* EXERCISE:
Go through the data that follows and restate each line exactly as it reads.

* RECORDS TO USE:

▼

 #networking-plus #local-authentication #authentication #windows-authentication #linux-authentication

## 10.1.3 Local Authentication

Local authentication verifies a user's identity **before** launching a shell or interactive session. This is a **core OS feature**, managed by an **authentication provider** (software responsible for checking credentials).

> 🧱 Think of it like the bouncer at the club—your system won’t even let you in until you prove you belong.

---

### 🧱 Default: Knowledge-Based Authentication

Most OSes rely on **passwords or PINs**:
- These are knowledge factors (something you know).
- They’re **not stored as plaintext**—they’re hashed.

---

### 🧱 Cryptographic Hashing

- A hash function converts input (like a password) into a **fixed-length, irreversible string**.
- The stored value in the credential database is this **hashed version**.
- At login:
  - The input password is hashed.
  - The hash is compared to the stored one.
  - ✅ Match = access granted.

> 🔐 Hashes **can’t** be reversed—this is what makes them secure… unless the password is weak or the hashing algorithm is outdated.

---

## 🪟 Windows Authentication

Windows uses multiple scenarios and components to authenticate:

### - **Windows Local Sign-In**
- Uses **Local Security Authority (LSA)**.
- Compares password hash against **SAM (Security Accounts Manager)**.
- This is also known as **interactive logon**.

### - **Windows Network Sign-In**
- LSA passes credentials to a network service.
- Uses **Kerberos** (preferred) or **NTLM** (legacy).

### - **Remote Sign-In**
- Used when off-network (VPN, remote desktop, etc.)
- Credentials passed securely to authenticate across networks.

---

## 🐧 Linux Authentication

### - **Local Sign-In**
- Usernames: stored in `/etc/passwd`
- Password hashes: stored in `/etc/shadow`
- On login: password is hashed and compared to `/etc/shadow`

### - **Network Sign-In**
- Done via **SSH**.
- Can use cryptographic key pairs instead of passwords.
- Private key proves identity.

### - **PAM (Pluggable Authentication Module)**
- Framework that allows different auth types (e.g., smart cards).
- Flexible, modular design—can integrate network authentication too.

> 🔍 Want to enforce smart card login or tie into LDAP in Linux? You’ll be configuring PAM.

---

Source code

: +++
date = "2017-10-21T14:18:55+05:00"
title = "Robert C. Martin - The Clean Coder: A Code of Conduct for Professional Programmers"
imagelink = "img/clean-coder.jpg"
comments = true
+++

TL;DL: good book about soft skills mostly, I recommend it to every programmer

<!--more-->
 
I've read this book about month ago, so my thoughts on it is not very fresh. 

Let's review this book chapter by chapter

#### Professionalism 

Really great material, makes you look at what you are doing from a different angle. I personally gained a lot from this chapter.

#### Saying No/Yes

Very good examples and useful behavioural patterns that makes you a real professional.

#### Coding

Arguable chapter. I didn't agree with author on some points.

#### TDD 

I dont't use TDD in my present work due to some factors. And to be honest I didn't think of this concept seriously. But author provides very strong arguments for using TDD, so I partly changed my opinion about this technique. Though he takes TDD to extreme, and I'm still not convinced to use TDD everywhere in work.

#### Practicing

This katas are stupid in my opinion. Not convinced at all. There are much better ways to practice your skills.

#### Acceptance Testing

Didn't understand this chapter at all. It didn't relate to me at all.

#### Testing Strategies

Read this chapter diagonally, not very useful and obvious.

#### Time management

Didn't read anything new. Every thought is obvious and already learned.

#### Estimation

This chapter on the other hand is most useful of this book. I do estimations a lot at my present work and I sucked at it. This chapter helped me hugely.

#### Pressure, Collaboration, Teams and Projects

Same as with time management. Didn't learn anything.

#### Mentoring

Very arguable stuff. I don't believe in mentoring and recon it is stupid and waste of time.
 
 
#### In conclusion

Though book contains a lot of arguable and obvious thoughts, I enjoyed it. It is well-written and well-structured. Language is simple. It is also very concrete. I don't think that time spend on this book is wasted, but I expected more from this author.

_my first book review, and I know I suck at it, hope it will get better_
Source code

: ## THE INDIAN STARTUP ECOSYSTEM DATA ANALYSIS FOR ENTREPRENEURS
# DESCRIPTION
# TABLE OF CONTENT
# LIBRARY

▲

* WRITTEN REPLY:
 #networking-plus #local-authentication #authentication #windows-authentication #linux-authentication

## 10.1.3 Local Authentication

Local authentication verifies a user's identity **before** launching a shell or interactive session. This is a **core OS feature**, managed by an **authentication provider** (software responsible for checking credentials).

> 🧱 Think of it like the bouncer at the club—your system won’t even let you in until you prove you belong.

---

### 🧱 Default: Knowledge-Based Authentication

Most OSes rely on **passwords or PINs**:
- These are knowledge factors (something you know).
- They’re **not stored as plaintext**—they’re hashed.

---

### 🧱 Cryptographic Hashing

- A hash function converts input (like a password) into a **fixed-length, irreversible string**.
- The stored value in the credential database is this **hashed version**.
- At login:
  - The input password is hashed.
  - The hash is compared to the stored one.
  - ✅ Match = access granted.

> 🔐 Hashes **can’t** be reversed—this is what makes them secure… unless the password is weak or the hashing algorithm is outdated.

---

## 🪟 Windows Authentication

Windows uses multiple scenarios and components to authenticate:

### - **Windows Local Sign-In**
- Uses **Local Security Authority (LSA)**.
- Compares password hash against **SAM (Security Accounts Manager)**.
- This is also known as **interactive logon**.

### - **Windows Network Sign-In**
- LSA passes credentials to a network service.
- Uses **Kerberos** (preferred) or **NTLM** (legacy).

### - **Remote Sign-In**
- Used when off-network (VPN, remote desktop, etc.)
- Credentials passed securely to authenticate across networks.

---

## 🐧 Linux Authentication

### - **Local Sign-In**
- Usernames: stored in `/etc/passwd`
- Password hashes: stored in `/etc/shadow`
- On login: password is hashed and compared to `/etc/shadow`

### - **Network Sign-In**
- Done via **SSH**.
- Can use cryptographic key pairs instead of passwords.
- Private key proves identity.

### - **PAM (Pluggable Authentication Module)**
- Framework that allows different auth types (e.g., smart cards).
- Flexible, modular design—can integrate network authentication too.

> 🔍 Want to enforce smart card login or tie into LDAP in Linux? You’ll be configuring PAM.

---

Source code

: +++
date = "2017-10-21T14:18:55+05:00"
title = "Robert C. Martin - The Clean Coder: A Code of Conduct for Professional Programmers"
imagelink = "img/clean-coder.jpg"
comments = true
+++

TL;DL: good book about soft skills mostly, I recommend it to every programmer

<!--more-->
 
I've read this book about month ago, so my thoughts on it is not very fresh. 

Let's review this book chapter by chapter

#### Professionalism 

Really great material, makes you look at what you are doing from a different angle. I personally gained a lot from this chapter.

#### Saying No/Yes

Very good examples and useful behavioural patterns that makes you a real professional.

#### Coding

Arguable chapter. I didn't agree with author on some points.

#### TDD 

I dont't use TDD in my present work due to some factors. And to be honest I didn't think of this concept seriously. But author provides very strong arguments for using TDD, so I partly changed my opinion about this technique. Though he takes TDD to extreme, and I'm still not convinced to use TDD everywhere in work.

#### Practicing

This katas are stupid in my opinion. Not convinced at all. There are much better ways to practice your skills.

#### Acceptance Testing

Didn't understand this chapter at all. It didn't relate to me at all.

#### Testing Strategies

Read this chapter diagonally, not very useful and obvious.

#### Time management

Didn't read anything new. Every thought is obvious and already learned.

#### Estimation

This chapter on the other hand is most useful of this book. I do estimations a lot at my present work and I sucked at it. This chapter helped me hugely.

#### Pressure, Collaboration, Teams and Projects

Same as with time management. Didn't learn anything.

#### Mentoring

Very arguable stuff. I don't believe in mentoring and recon it is stupid and waste of time.
 
 
#### In conclusion

Though book contains a lot of arguable and obvious thoughts, I enjoyed it. It is well-written and well-structured. Language is simple. It is also very concrete. I don't think that time spend on this book is wasted, but I expected more from this author.

_my first book review, and I know I suck at it, hope it will get better_
Source code

: ## THE INDIAN STARTUP ECOSYSTEM DATA ANALYSIS FOR ENTREPRENEURS
# DESCRIPTION
# TABLE OF CONTENT
# LIBRARY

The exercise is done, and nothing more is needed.